Let $$l_1, l_2, \ldots, l_{100}$$ be consecutive terms of an arithmetic progression with common difference $$d_1$$, and let $$w_1, w_2, \ldots, w_{100}$$ be consecutive terms of another arithmetic progression with common difference $$d_2$$, where $$d_1 d_2 = 10$$. For each $$i = 1, 2, \ldots, 100$$, let $$R_i$$ be a rectangle with length $$l_i$$, width $$w_i$$ and area $$A_i$$. If $$A_{51} - A_{50} = 1000$$, then the value of $$A_{100} - A_{90}$$ is ______.

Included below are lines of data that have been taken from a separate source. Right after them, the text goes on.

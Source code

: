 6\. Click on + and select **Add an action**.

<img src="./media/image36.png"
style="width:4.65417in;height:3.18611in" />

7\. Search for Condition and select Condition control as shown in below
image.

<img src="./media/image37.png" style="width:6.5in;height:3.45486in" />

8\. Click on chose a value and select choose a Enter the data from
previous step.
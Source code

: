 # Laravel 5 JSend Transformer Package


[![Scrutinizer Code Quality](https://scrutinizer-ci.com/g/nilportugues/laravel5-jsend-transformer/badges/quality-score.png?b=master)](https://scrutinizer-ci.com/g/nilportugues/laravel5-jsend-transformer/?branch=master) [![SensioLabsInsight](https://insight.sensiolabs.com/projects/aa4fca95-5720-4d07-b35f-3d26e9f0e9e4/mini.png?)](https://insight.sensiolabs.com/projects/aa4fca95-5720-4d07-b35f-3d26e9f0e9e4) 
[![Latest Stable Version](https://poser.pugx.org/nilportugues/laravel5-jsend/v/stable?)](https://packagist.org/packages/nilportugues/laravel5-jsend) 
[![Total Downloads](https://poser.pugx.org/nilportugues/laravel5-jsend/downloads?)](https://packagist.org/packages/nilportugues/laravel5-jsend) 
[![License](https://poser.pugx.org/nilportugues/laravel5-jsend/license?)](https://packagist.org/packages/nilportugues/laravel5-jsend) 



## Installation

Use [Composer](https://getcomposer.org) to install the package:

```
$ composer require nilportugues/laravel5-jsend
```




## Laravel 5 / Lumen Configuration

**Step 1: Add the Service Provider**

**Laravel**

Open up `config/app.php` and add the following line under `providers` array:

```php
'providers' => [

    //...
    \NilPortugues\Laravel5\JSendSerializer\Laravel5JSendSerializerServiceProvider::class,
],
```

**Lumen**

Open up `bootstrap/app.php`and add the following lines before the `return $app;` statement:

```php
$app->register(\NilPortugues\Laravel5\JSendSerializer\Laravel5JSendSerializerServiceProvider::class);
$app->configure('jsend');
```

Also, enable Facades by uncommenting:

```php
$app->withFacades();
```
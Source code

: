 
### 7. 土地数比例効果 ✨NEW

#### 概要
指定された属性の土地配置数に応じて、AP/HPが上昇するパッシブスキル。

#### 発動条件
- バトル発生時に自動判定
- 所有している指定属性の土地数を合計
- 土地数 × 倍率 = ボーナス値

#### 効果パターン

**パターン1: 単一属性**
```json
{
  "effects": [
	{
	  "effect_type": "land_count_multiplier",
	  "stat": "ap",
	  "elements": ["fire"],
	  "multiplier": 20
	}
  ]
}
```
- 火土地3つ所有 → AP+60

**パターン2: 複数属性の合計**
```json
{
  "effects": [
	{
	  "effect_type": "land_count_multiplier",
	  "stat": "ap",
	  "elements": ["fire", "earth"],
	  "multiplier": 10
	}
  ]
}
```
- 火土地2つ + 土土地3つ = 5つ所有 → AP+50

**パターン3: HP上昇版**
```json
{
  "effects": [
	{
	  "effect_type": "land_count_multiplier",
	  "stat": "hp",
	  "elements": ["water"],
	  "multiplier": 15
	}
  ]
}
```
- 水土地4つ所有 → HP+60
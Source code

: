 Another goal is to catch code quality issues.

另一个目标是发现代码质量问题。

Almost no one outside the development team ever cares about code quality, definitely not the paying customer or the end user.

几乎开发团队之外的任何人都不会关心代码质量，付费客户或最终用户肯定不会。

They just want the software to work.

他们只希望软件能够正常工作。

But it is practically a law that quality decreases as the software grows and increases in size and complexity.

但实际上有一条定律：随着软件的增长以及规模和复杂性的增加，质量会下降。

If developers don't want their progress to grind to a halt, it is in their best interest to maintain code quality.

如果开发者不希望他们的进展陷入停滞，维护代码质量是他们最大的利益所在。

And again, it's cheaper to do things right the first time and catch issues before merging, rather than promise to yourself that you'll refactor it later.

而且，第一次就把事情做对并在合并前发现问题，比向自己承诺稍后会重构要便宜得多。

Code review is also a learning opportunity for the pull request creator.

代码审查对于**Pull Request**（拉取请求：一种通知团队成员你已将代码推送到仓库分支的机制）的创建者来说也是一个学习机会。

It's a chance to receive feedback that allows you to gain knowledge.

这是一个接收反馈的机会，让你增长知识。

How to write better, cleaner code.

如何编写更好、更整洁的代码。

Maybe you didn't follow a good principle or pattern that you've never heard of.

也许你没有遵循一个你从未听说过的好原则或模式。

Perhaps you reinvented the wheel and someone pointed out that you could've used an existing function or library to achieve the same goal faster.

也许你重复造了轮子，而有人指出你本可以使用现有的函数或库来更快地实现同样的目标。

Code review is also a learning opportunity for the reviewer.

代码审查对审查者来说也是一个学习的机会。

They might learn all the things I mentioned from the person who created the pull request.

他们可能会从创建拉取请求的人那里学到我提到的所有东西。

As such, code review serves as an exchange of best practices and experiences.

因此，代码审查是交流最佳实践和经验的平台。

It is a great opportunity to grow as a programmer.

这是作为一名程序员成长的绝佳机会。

Let the two arithmetic progressions be written as

$$l_i = l_1 + (i-1)d_1 \qquad (i = 1,2,\ldots,100)$$
$$w_i = w_1 + (i-1)d_2 \qquad (i = 1,2,\ldots,100)$$

The area of the $$i^{\text{th}}$$ rectangle is

$$A_i = l_i\,w_i =\bigl(l_1 + (i-1)d_1\bigr)\bigl(w_1 + (i-1)d_2\bigr).$$

Write the difference between successive areas:

$$A_{i+1}-A_i =\bigl(l_i+d_1\bigr)\bigl(w_i+d_2\bigr)-l_i w_i.$$

Expand the right‐hand side:

$$A_{i+1}-A_i = l_i w_i + d_2 l_i + d_1 w_i + d_1 d_2 - l_i w_i$$
$$\qquad = d_2 l_i + d_1 w_i + d_1 d_2.$$

Substitute $$l_i$$ and $$w_i$$:

$$A_{i+1}-A_i = d_2\bigl(l_1+(i-1)d_1\bigr) + d_1\bigl(w_1+(i-1)d_2\bigr) + d_1 d_2$$
$$\qquad = d_2l_1 + d_1 w_1 + d_1 d_2 + 2(i-1)d_1 d_2.$$

Given $$d_1 d_2 = 10,$$ put $$k=10$$ for brevity:

$$A_{i+1}-A_i = d_2l_1 + d_1 w_1 + k + 2(i-1)k.$$

The data $$A_{51}-A_{50}=1000$$ gives, on taking $$i=50$$ in the above expression,

$$1000 = d_2l_1 + d_1 w_1 + k + 2(49)k$$
$$\Rightarrow 1000 = d_2l_1 + d_1 w_1 + 10 + 98\cdot10$$
$$\Rightarrow d_2l_1 + d_1 w_1 + 10 = 20$$
$$\Rightarrow d_2l_1 + d_1 w_1 = 10.$$

Hence the constant term reduces to

$$d_2l_1 + d_1 w_1 + k = 10 + 10 = 20.$$ Therefore

$$A_{i+1}-A_i = 2(i-1)k + 20 = 20(i-1)+20 = 20i.$$

Thus for every $$i\ge 1$$,

$$A_{i+1}-A_i = 20\,i.$$

Now compute $$A_{100}-A_{90}$$ by summing the ten successive differences:

$$A_{100}-A_{90} = \sum_{i=90}^{99} (A_{i+1}-A_i) = 20\sum_{i=90}^{99} i.$$

The required sum of integers is

$$\sum_{i=90}^{99} i = \frac{99\cdot100}{2}-\frac{89\cdot90}{2} = 4950-4005 = 945.$$

Hence

$$A_{100}-A_{90} = 20 \times 945 = 18900.$$

Therefore the value of $$A_{100}-A_{90}$$ is 18900.